Não tenho queixas da refeição em si, que foi no caso, após o inevitável pão de linguiça, a margherita, que ali é de lei (e se pretende prová-la, nem tente pedir uma pizza de dois sabores — a margherita ali é sagrada, uma cobertura indivisível).
A chateação aconteceu antes da refeição. Chegando de táxi, perguntamos ao porteiro da casa se havia espera. Dez minutos, disse ele. Ok. Dispensado o táxi, atravessada a área de espera, coloquei nosso nome na lista da atendente. Não demora, certo?, perguntei. A resposta: a espera é de quarenta minutos; talvez menos.

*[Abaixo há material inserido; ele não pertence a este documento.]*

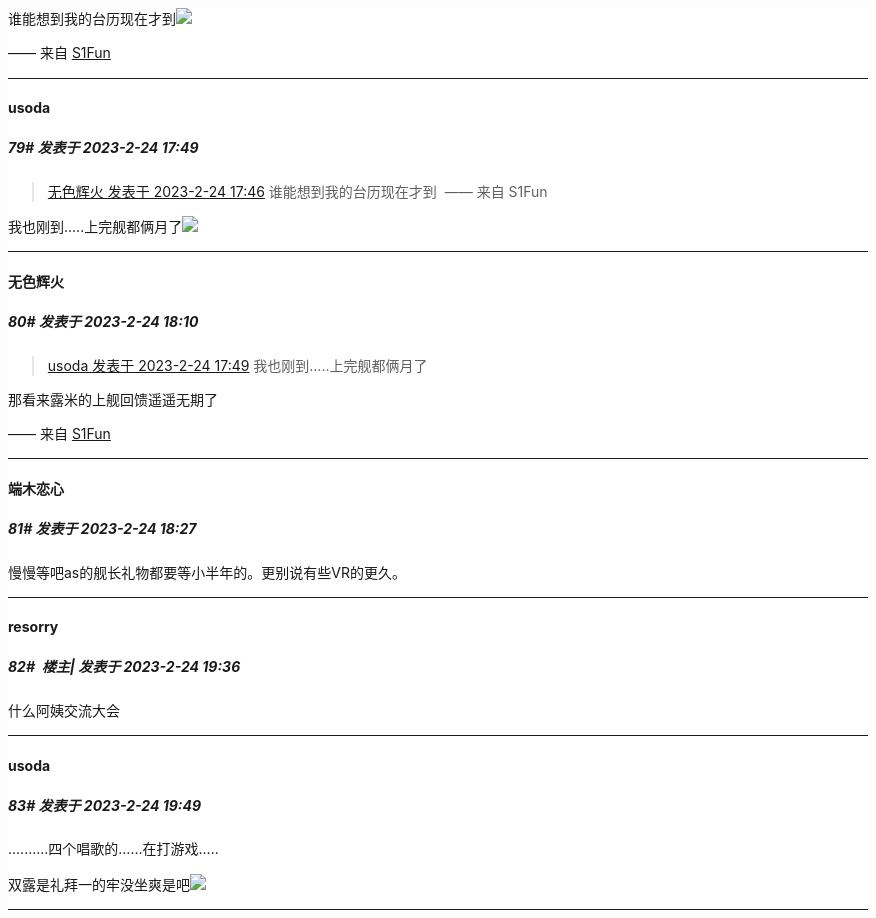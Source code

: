 谁能想到我的台历现在才到<img src="https://static.saraba1st.com/image/smiley/face2017/009.gif" referrerpolicy="no-referrer">

—— 来自 [S1Fun](https://s1fun.koalcat.com)

*****

####  usoda  
##### 79#       发表于 2023-2-24 17:49

<blockquote><a href="httphttps://bbs.saraba1st.com/2b/forum.php?mod=redirect&amp;goto=findpost&amp;pid=59874040&amp;ptid=2121115" target="_blank">无色辉火 发表于 2023-2-24 17:46</a>
 谁能想到我的台历现在才到  —— 来自 S1Fun</blockquote>
我也刚到…..上完舰都俩月了<img src="https://static.saraba1st.com/image/smiley/face2017/192.png" referrerpolicy="no-referrer">


*****

####  无色辉火  
##### 80#       发表于 2023-2-24 18:10

<blockquote><a href="httphttps://bbs.saraba1st.com/2b/forum.php?mod=redirect&amp;goto=findpost&amp;pid=59874080&amp;ptid=2121115" target="_blank">usoda 发表于 2023-2-24 17:49</a>
我也刚到…..上完舰都俩月了</blockquote>
那看来露米的上舰回馈遥遥无期了

—— 来自 [S1Fun](https://s1fun.koalcat.com)


*****

####  端木恋心  
##### 81#       发表于 2023-2-24 18:27

慢慢等吧as的舰长礼物都要等小半年的。更别说有些VR的更久。


*****

####  resorry  
##### 82#         楼主| 发表于 2023-2-24 19:36

什么阿姨交流大会


*****

####  usoda  
##### 83#       发表于 2023-2-24 19:49

..........四个唱歌的……在打游戏.....

双露是礼拜一的牢没坐爽是吧<img src="https://static.saraba1st.com/image/smiley/face2017/067.png" referrerpolicy="no-referrer">


*****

Verdade seja dita: foi menos. Mas pela milésima vez me pergunto: por que a antipatia de anunciar lá fora um tempo de espera irreal? Por que simplesmente não brindar os clientes com a verdade? Imaginei a resposta, mas evitei enunciá-la para não estragar a refeição que se seguiria.
Mas a espera levanta também outro ponto que para mim é misterioso.
Naquele dia resolvi ficar, porque meu acompanhante estava com problemas de locomoção e recomeçar a aventura de buscar outro restaurante pareceu desanimador.
Mas as demais pessoas, que ali ouviram que passariam 40 minutos mofando antes de comer, em nada se abalaram. Mais do que conformadas, estavam tranquilas e até contentes por saber que cedo ou tarde (em geral, mais tarde que cedo) chegaria seu lugar ao sol.
O mistério é: por que cargas d'água o paulistano tem esta relação amorosa com as filas em restaurantes?
Eu detesto fila em qualquer lugar. Mas em restaurantes elas me parecem especialmente cruéis: se você foi até ali é porque está com fome, quer comer; qual é a graça em ficar uma hora se embebedando de caipirinha, se empanturrando de amendoim e azeitona, maltratando os joelhos e a lombar, para depois sentar já alterado, exasperado com o tempo que foi maior que o anunciado, e com o apetite comprometido?
Não vejo sentido. E no entanto... é o que as pessoas enfrentam com jovial galhardia. Até com entusiasmo, vai entender.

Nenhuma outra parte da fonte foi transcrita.